Work to complete:
Your answer should be every line of the records that contains the word "ClientData".

Supplied records:
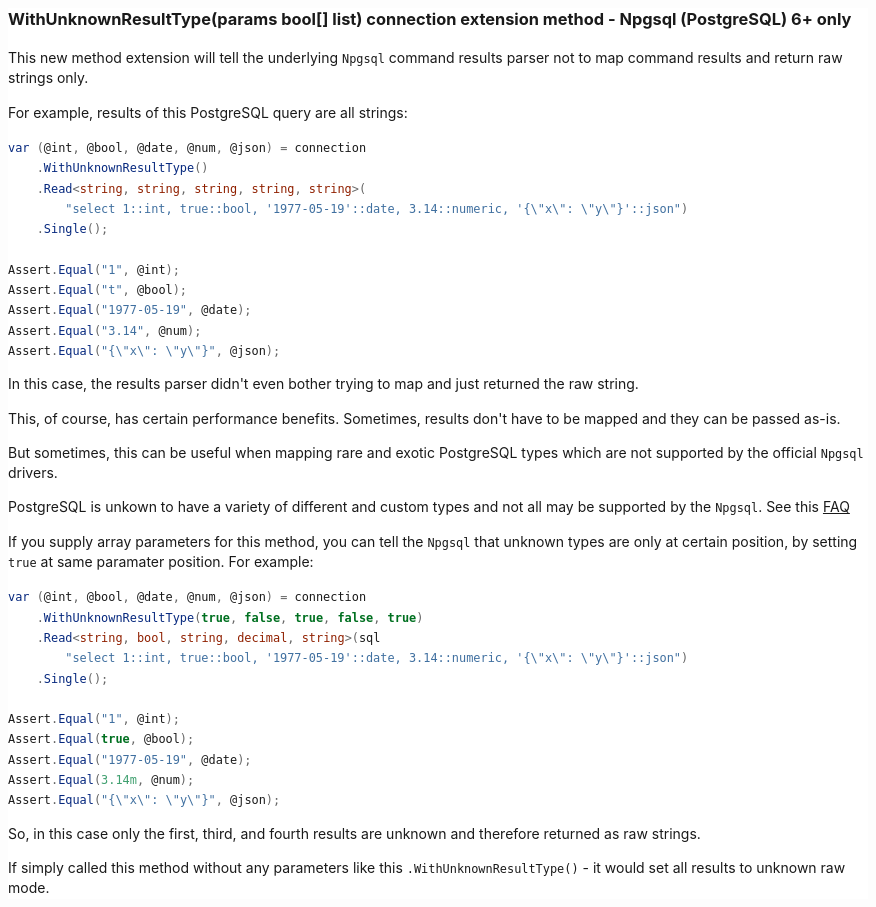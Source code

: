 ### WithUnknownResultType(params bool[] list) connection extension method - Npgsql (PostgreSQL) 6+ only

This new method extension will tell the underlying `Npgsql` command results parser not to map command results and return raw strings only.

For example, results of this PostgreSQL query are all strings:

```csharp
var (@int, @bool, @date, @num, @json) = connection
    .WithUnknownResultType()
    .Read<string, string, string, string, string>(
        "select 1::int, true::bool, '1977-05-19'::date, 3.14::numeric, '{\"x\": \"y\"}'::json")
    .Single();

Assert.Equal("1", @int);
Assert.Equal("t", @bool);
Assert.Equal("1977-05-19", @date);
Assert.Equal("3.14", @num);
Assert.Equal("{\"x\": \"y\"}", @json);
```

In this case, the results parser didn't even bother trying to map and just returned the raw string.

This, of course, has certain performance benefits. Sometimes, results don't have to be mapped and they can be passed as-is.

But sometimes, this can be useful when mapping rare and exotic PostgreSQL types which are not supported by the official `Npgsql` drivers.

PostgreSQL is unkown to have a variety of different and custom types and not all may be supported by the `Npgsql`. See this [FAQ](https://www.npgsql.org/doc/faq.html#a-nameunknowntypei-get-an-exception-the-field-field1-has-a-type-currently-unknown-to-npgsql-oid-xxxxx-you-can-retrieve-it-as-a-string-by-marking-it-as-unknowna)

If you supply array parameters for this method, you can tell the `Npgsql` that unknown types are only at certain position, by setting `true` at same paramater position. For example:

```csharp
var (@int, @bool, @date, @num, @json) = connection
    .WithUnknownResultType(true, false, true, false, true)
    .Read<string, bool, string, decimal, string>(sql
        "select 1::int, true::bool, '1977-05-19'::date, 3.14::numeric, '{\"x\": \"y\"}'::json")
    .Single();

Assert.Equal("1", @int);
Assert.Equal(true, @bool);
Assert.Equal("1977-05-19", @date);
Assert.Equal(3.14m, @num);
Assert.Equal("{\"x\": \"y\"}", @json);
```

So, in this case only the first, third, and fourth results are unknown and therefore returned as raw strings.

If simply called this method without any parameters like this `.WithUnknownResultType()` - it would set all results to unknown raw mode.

--

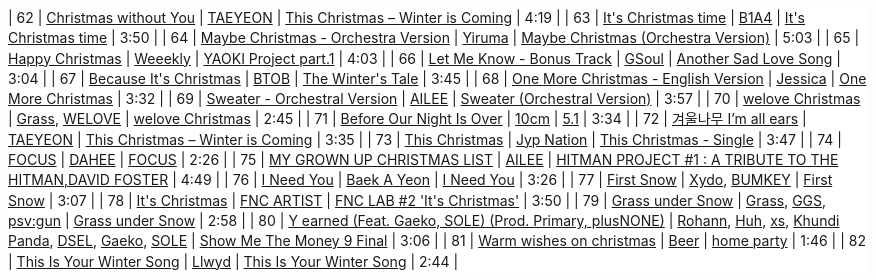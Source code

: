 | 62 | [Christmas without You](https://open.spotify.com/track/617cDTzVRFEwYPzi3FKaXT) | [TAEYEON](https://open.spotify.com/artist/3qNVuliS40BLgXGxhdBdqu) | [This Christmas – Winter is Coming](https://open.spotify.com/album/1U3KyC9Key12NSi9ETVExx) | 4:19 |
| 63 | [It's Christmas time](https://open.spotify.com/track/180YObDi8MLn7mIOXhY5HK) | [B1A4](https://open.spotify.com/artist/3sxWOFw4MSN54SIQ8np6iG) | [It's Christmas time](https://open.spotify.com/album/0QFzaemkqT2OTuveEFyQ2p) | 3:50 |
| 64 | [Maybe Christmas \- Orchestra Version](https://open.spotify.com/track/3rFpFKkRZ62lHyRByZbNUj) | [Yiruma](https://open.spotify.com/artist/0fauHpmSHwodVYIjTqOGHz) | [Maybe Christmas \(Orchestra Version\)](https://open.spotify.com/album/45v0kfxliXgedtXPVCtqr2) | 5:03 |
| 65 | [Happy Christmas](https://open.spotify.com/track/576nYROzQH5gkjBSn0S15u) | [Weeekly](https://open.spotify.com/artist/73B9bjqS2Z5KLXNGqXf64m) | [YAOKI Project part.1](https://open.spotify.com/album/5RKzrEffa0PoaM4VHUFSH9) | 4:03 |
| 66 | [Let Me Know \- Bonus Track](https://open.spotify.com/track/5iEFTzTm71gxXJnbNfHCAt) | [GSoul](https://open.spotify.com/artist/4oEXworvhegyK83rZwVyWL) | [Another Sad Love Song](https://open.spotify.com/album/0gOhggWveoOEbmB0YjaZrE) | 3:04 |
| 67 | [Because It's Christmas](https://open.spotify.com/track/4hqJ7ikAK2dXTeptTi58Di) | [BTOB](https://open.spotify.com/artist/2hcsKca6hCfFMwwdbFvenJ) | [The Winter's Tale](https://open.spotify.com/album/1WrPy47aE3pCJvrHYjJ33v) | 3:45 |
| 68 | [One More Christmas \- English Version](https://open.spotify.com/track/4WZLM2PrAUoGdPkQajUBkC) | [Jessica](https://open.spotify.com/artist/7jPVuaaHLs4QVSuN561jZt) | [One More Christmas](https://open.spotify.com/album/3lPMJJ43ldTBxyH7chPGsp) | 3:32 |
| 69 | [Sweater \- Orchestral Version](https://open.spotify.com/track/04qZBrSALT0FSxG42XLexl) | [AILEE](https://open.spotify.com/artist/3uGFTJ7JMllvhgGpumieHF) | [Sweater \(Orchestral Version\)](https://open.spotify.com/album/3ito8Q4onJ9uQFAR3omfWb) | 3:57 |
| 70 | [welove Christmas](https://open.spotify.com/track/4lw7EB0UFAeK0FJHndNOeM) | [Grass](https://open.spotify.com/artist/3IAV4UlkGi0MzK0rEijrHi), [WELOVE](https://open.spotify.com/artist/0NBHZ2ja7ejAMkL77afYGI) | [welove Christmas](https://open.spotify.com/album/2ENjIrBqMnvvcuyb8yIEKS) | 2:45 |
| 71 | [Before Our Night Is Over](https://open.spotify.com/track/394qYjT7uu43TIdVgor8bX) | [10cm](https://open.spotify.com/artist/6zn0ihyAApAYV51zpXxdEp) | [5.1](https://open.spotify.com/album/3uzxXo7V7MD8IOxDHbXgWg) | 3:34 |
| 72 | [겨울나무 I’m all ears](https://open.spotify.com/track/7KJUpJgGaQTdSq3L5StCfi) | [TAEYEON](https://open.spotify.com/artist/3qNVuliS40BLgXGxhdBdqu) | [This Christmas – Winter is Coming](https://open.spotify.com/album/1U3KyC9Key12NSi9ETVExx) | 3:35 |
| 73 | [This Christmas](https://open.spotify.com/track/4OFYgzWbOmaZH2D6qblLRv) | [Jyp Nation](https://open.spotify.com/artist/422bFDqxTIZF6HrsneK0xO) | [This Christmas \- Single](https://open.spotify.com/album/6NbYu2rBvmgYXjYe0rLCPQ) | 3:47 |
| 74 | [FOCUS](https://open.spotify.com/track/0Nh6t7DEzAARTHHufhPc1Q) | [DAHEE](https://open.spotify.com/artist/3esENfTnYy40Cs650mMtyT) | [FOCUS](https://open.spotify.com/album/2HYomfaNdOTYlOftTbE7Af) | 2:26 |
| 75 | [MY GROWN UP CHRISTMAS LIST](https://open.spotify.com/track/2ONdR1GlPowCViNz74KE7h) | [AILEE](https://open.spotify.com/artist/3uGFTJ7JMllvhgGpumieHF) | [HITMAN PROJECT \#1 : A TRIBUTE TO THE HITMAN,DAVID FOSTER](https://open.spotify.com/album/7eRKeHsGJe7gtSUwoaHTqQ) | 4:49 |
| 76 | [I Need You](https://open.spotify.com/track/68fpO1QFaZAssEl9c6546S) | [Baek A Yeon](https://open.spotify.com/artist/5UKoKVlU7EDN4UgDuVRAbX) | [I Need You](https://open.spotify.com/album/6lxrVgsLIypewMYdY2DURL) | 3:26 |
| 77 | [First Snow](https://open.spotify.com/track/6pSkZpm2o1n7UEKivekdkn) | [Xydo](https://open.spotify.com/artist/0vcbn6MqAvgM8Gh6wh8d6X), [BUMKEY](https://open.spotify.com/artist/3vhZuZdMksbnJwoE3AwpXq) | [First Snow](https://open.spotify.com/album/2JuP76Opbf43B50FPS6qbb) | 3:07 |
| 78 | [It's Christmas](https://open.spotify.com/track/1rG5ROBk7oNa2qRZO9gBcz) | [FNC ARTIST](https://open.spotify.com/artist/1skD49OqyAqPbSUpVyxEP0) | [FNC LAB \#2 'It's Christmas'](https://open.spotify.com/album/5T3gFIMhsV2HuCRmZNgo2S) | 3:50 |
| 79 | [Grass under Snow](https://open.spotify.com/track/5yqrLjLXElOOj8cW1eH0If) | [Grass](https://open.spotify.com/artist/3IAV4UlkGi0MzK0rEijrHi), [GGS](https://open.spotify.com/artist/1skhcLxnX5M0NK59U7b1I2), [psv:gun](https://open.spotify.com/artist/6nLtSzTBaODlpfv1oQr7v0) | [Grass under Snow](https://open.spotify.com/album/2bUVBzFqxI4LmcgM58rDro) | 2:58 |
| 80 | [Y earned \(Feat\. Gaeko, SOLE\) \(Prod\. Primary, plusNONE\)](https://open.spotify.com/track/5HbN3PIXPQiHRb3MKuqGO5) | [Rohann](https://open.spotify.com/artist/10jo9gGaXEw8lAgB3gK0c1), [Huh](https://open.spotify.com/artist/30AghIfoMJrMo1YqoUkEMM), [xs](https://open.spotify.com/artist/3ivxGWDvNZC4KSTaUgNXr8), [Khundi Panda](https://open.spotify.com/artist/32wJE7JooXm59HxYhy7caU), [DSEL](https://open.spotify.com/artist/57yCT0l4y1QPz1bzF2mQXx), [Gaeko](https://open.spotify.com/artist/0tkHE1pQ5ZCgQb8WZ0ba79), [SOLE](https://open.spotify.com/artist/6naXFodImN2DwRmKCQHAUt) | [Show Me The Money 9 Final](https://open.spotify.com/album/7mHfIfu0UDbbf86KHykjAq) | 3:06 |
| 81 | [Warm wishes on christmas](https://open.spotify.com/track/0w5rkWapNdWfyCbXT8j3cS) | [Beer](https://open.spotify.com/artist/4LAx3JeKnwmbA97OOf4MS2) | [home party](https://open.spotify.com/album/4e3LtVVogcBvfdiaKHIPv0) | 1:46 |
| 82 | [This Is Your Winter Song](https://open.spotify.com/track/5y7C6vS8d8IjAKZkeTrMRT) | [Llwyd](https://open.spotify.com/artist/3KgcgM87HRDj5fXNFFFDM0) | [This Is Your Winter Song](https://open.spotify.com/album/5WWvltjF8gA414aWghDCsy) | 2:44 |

--

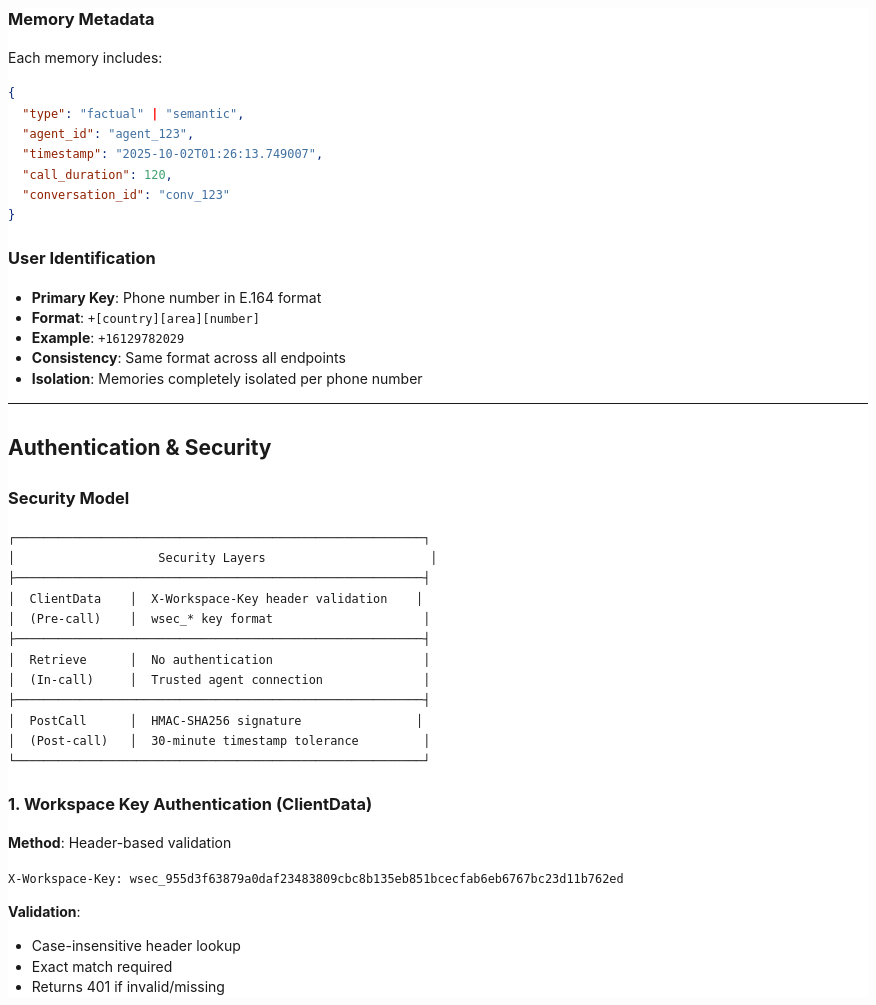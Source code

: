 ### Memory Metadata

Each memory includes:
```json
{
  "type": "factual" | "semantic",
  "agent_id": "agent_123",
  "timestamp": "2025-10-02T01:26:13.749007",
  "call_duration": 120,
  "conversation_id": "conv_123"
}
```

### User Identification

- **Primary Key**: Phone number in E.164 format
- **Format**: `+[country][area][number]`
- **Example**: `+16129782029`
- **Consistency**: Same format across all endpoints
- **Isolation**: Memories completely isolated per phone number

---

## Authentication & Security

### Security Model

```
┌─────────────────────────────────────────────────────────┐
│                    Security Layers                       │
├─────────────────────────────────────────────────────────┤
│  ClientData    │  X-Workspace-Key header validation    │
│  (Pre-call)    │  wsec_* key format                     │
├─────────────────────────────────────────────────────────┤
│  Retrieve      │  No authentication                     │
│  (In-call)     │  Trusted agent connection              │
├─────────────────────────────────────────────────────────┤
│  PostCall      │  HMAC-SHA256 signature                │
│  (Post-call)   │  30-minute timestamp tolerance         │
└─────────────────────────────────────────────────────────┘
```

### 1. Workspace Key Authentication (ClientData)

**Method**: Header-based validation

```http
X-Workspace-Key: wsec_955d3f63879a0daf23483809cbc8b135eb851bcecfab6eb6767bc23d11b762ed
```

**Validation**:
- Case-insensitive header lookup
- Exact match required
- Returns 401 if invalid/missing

Response area:
│  ClientData    │  X-Workspace-Key header validation    │
### 1. Workspace Key Authentication (ClientData)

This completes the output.